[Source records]

════════════════

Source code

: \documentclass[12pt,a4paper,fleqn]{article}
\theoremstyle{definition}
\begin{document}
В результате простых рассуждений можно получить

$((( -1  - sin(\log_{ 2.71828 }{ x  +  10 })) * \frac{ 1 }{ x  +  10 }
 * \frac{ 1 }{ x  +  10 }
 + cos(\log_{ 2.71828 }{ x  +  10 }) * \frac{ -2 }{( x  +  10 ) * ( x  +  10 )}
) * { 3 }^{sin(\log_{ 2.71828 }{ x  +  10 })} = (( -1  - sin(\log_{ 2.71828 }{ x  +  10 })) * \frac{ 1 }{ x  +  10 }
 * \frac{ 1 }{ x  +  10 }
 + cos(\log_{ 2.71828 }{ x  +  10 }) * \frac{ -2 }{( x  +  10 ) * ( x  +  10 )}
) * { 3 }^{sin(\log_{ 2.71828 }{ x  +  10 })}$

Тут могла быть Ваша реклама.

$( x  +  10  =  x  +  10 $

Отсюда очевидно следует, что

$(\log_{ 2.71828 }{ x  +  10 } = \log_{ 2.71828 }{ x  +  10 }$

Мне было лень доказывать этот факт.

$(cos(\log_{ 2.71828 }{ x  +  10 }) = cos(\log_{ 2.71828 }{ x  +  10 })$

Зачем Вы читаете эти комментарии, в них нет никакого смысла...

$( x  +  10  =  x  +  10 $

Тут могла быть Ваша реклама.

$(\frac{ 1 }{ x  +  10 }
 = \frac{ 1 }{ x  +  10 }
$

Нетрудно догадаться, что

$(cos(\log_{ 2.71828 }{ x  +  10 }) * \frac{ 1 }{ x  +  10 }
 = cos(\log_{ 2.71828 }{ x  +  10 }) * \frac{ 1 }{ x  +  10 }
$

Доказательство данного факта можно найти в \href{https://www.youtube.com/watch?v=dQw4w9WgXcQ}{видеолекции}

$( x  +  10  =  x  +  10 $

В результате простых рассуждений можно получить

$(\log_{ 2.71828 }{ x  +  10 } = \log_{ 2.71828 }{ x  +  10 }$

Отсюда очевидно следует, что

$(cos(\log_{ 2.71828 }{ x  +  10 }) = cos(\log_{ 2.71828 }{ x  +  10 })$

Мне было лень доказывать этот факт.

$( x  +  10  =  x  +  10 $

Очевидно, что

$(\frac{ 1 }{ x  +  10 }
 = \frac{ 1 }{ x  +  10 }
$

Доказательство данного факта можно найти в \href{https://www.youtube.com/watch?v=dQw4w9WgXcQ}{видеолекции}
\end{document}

════════════════

> _Task goal_: Write out, exactly as they appear, the lines from the one containing "Нетрудно догадаться, что" through the last line of the records above, both included, and nothing more.

> _Your response_:
Нетрудно догадаться, что

$(cos(\log_{ 2.71828 }{ x  +  10 }) * \frac{ 1 }{ x  +  10 }
 = cos(\log_{ 2.71828 }{ x  +  10 }) * \frac{ 1 }{ x  +  10 }
$

Доказательство данного факта можно найти в \href{https://www.youtube.com/watch?v=dQw4w9WgXcQ}{видеолекции}

$( x  +  10  =  x  +  10 $

В результате простых рассуждений можно получить

$(\log_{ 2.71828 }{ x  +  10 } = \log_{ 2.71828 }{ x  +  10 }$

Отсюда очевидно следует, что

$(cos(\log_{ 2.71828 }{ x  +  10 }) = cos(\log_{ 2.71828 }{ x  +  10 })$

Мне было лень доказывать этот факт.

$( x  +  10  =  x  +  10 $

Очевидно, что

$(\frac{ 1 }{ x  +  10 }
 = \frac{ 1 }{ x  +  10 }
$

Доказательство данного факта можно найти в \href{https://www.youtube.com/watch?v=dQw4w9WgXcQ}{видеолекции}
\end{document}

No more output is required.